Трофим Егорович откашлялся, улыбнулся и проговорил:
– Встречался я с ним на съезде колхозников-ударников. Вышел я на трибуну речь держать… Докладываю съезду – все у меня на бумажке расписано: достижения и недостатки. Сталин мне вопросы задает, я отвечаю. Давайте, говорю, нам машин побольше теперь. Хозяйство растет с каждым днем, и без машин нам ни туда, ни сюда – тупик. А потом Сталин сам большую речь держал. Правительство, говорит, горой стоит за рабочих да за крестьян-колхозников.
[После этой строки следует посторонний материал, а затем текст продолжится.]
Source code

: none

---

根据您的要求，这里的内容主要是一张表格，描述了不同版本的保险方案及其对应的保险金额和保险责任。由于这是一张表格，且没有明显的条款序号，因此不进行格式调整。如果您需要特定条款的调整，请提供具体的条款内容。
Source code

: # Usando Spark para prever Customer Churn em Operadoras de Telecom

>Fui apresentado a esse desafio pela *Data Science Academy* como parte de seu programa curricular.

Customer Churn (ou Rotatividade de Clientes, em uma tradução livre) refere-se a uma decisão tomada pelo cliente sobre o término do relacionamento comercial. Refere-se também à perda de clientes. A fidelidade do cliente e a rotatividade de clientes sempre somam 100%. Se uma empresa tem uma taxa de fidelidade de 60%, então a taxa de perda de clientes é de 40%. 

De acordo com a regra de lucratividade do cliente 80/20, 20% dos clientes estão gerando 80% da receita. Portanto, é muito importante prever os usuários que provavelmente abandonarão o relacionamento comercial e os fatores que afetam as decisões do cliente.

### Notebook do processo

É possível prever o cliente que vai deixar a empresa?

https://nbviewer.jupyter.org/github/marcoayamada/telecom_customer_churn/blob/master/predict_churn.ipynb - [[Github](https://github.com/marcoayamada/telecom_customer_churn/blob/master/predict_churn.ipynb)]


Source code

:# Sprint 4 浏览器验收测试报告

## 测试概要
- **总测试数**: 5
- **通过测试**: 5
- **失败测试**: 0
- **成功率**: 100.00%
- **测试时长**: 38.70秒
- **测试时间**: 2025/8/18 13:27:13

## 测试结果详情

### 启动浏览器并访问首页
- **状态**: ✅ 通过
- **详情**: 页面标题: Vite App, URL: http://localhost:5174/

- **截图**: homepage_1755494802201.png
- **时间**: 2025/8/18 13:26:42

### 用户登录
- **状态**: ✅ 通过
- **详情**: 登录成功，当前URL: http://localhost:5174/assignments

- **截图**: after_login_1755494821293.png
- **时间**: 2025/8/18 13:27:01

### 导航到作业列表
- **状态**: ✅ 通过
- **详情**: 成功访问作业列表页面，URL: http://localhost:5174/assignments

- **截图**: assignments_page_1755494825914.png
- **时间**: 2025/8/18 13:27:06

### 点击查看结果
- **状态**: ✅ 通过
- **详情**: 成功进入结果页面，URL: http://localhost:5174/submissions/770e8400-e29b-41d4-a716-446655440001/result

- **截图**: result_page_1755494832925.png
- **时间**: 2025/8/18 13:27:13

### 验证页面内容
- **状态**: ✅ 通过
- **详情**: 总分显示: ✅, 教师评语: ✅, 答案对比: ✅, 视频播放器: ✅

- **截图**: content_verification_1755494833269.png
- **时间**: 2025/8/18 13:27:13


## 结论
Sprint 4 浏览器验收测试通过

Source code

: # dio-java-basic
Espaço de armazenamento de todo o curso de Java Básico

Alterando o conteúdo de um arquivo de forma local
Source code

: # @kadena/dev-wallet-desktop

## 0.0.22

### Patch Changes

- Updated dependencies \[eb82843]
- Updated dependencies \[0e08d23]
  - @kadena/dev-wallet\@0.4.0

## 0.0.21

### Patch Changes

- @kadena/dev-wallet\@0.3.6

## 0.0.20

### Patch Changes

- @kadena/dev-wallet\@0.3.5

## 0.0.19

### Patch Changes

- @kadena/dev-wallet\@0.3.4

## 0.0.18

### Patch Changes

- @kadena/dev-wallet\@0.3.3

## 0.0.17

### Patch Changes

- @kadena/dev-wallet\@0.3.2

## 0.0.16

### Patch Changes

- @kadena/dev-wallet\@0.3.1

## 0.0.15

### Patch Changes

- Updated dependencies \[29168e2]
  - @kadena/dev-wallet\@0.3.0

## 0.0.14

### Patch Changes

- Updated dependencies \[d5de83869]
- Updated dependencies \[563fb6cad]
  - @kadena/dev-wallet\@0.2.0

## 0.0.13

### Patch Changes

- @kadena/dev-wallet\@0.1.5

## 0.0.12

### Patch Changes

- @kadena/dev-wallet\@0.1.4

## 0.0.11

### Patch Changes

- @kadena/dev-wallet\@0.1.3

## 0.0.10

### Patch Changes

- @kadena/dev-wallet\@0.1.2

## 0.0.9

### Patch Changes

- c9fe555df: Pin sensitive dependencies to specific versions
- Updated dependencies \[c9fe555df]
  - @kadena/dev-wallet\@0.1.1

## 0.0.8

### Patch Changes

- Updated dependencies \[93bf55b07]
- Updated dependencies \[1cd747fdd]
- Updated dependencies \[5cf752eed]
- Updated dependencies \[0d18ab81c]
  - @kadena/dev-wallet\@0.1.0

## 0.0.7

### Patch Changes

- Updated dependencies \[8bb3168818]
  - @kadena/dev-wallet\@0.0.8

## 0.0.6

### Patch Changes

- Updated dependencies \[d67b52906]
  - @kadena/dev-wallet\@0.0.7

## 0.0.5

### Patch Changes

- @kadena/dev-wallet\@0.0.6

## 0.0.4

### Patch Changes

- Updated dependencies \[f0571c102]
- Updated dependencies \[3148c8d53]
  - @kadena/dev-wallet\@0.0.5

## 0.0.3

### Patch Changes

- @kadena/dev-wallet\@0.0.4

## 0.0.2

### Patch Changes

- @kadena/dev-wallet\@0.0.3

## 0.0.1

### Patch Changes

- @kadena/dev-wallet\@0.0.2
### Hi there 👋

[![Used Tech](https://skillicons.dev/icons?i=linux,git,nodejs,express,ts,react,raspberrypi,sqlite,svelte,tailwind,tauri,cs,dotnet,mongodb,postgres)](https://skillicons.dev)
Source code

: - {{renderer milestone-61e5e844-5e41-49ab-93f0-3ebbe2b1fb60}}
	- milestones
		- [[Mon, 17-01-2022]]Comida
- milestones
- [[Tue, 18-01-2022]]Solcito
А вы, говорит, трудитесь честно, берегите машины, тракторы, с честью выполняйте задания нашего рабоче-крестьянского правительства, укрепляйте колхозы и вышибайте вон из колхозов кулаков и подкулачников, которые пробрались туда. Вот как!
Трофим Егорович помолчал, подумал и добавил:
– А машины правительство, верно, шлет в деревню. С каждым годом все больше. Этим летом хлеба комбайном начнем убирать. Придет время, когда всю работу взвалим на машину, а человек только управлять ею станет.
Трофим Егорович поднялся, постоял немного, глядя на Волгу и о чем-то думая, и, прощаясь с нами, попросил:
– Так вы, ребята, в самом деле, поработайте, помогите нам…
2
Долго безмолвно сидели мы на ступеньках крыльца, обдумывая рассказ дяди Трофима.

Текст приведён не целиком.